*TASK REQUIREMENTS*
The response should consist of the data below, copied exactly, with no pictures in it.
★ ★ ★ ★
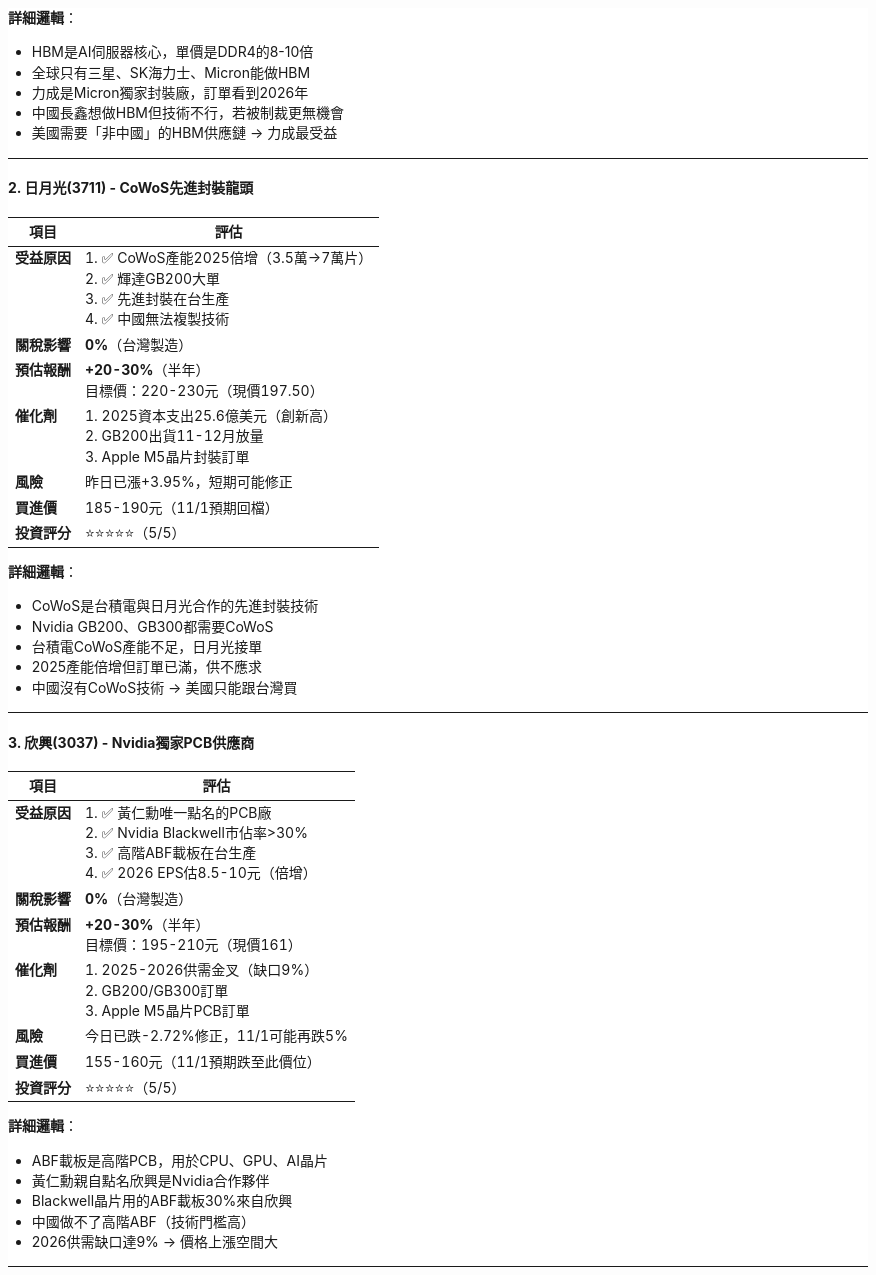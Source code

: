 **詳細邏輯**：
- HBM是AI伺服器核心，單價是DDR4的8-10倍
- 全球只有三星、SK海力士、Micron能做HBM
- 力成是Micron獨家封裝廠，訂單看到2026年
- 中國長鑫想做HBM但技術不行，若被制裁更無機會
- 美國需要「非中國」的HBM供應鏈 → 力成最受益

---

#### 2. **日月光(3711)** - CoWoS先進封裝龍頭

| 項目 | 評估 |
|------|------|
| **受益原因** | 1. ✅ CoWoS產能2025倍增（3.5萬→7萬片）<br>2. ✅ 輝達GB200大單<br>3. ✅ 先進封裝在台生產<br>4. ✅ 中國無法複製技術 |
| **關稅影響** | **0%**（台灣製造） |
| **預估報酬** | **+20-30%**（半年）<br>目標價：220-230元（現價197.50） |
| **催化劑** | 1. 2025資本支出25.6億美元（創新高）<br>2. GB200出貨11-12月放量<br>3. Apple M5晶片封裝訂單 |
| **風險** | 昨日已漲+3.95%，短期可能修正 |
| **買進價** | 185-190元（11/1預期回檔） |
| **投資評分** | ⭐⭐⭐⭐⭐（5/5） |

**詳細邏輯**：
- CoWoS是台積電與日月光合作的先進封裝技術
- Nvidia GB200、GB300都需要CoWoS
- 台積電CoWoS產能不足，日月光接單
- 2025產能倍增但訂單已滿，供不應求
- 中國沒有CoWoS技術 → 美國只能跟台灣買

---

#### 3. **欣興(3037)** - Nvidia獨家PCB供應商

| 項目 | 評估 |
|------|------|
| **受益原因** | 1. ✅ 黃仁勳唯一點名的PCB廠<br>2. ✅ Nvidia Blackwell市佔率>30%<br>3. ✅ 高階ABF載板在台生產<br>4. ✅ 2026 EPS估8.5-10元（倍增） |
| **關稅影響** | **0%**（台灣製造） |
| **預估報酬** | **+20-30%**（半年）<br>目標價：195-210元（現價161） |
| **催化劑** | 1. 2025-2026供需金叉（缺口9%）<br>2. GB200/GB300訂單<br>3. Apple M5晶片PCB訂單 |
| **風險** | 今日已跌-2.72%修正，11/1可能再跌5% |
| **買進價** | 155-160元（11/1預期跌至此價位） |
| **投資評分** | ⭐⭐⭐⭐⭐（5/5） |

**詳細邏輯**：
- ABF載板是高階PCB，用於CPU、GPU、AI晶片
- 黃仁勳親自點名欣興是Nvidia合作夥伴
- Blackwell晶片用的ABF載板30%來自欣興
- 中國做不了高階ABF（技術門檻高）
- 2026供需缺口達9% → 價格上漲空間大

---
★ ★ ★ ★
*TASK OUTPUT*
Source code

: **詳細邏輯**：
- HBM是AI伺服器核心，單價是DDR4的8-10倍
- 全球只有三星、SK海力士、Micron能做HBM
- 力成是Micron獨家封裝廠，訂單看到2026年
- 中國長鑫想做HBM但技術不行，若被制裁更無機會
- 美國需要「非中國」的HBM供應鏈 → 力成最受益

---

#### 2. **日月光(3711)** - CoWoS先進封裝龍頭

| 項目 | 評估 |
|------|------|
| **受益原因** | 1. ✅ CoWoS產能2025倍增（3.5萬→7萬片）<br>2. ✅ 輝達GB200大單<br>3. ✅ 先進封裝在台生產<br>4. ✅ 中國無法複製技術 |
| **關稅影響** | **0%**（台灣製造） |
| **預估報酬** | **+20-30%**（半年）<br>目標價：220-230元（現價197.50） |
| **催化劑** | 1. 2025資本支出25.6億美元（創新高）<br>2. GB200出貨11-12月放量<br>3. Apple M5晶片封裝訂單 |
| **風險** | 昨日已漲+3.95%，短期可能修正 |
| **買進價** | 185-190元（11/1預期回檔） |
| **投資評分** | ⭐⭐⭐⭐⭐（5/5） |

**詳細邏輯**：
- CoWoS是台積電與日月光合作的先進封裝技術
- Nvidia GB200、GB300都需要CoWoS
- 台積電CoWoS產能不足，日月光接單
- 2025產能倍增但訂單已滿，供不應求
- 中國沒有CoWoS技術 → 美國只能跟台灣買

---

#### 3. **欣興(3037)** - Nvidia獨家PCB供應商

| 項目 | 評估 |
|------|------|
| **受益原因** | 1. ✅ 黃仁勳唯一點名的PCB廠<br>2. ✅ Nvidia Blackwell市佔率>30%<br>3. ✅ 高階ABF載板在台生產<br>4. ✅ 2026 EPS估8.5-10元（倍增） |
| **關稅影響** | **0%**（台灣製造） |
| **預估報酬** | **+20-30%**（半年）<br>目標價：195-210元（現價161） |
| **催化劑** | 1. 2025-2026供需金叉（缺口9%）<br>2. GB200/GB300訂單<br>3. Apple M5晶片PCB訂單 |
| **風險** | 今日已跌-2.72%修正，11/1可能再跌5% |
| **買進價** | 155-160元（11/1預期跌至此價位） |
| **投資評分** | ⭐⭐⭐⭐⭐（5/5） |

**詳細邏輯**：
- ABF載板是高階PCB，用於CPU、GPU、AI晶片
- 黃仁勳親自點名欣興是Nvidia合作夥伴
- Blackwell晶片用的ABF載板30%來自欣興
- 中國做不了高階ABF（技術門檻高）
- 2026供需缺口達9% → 價格上漲空間大

---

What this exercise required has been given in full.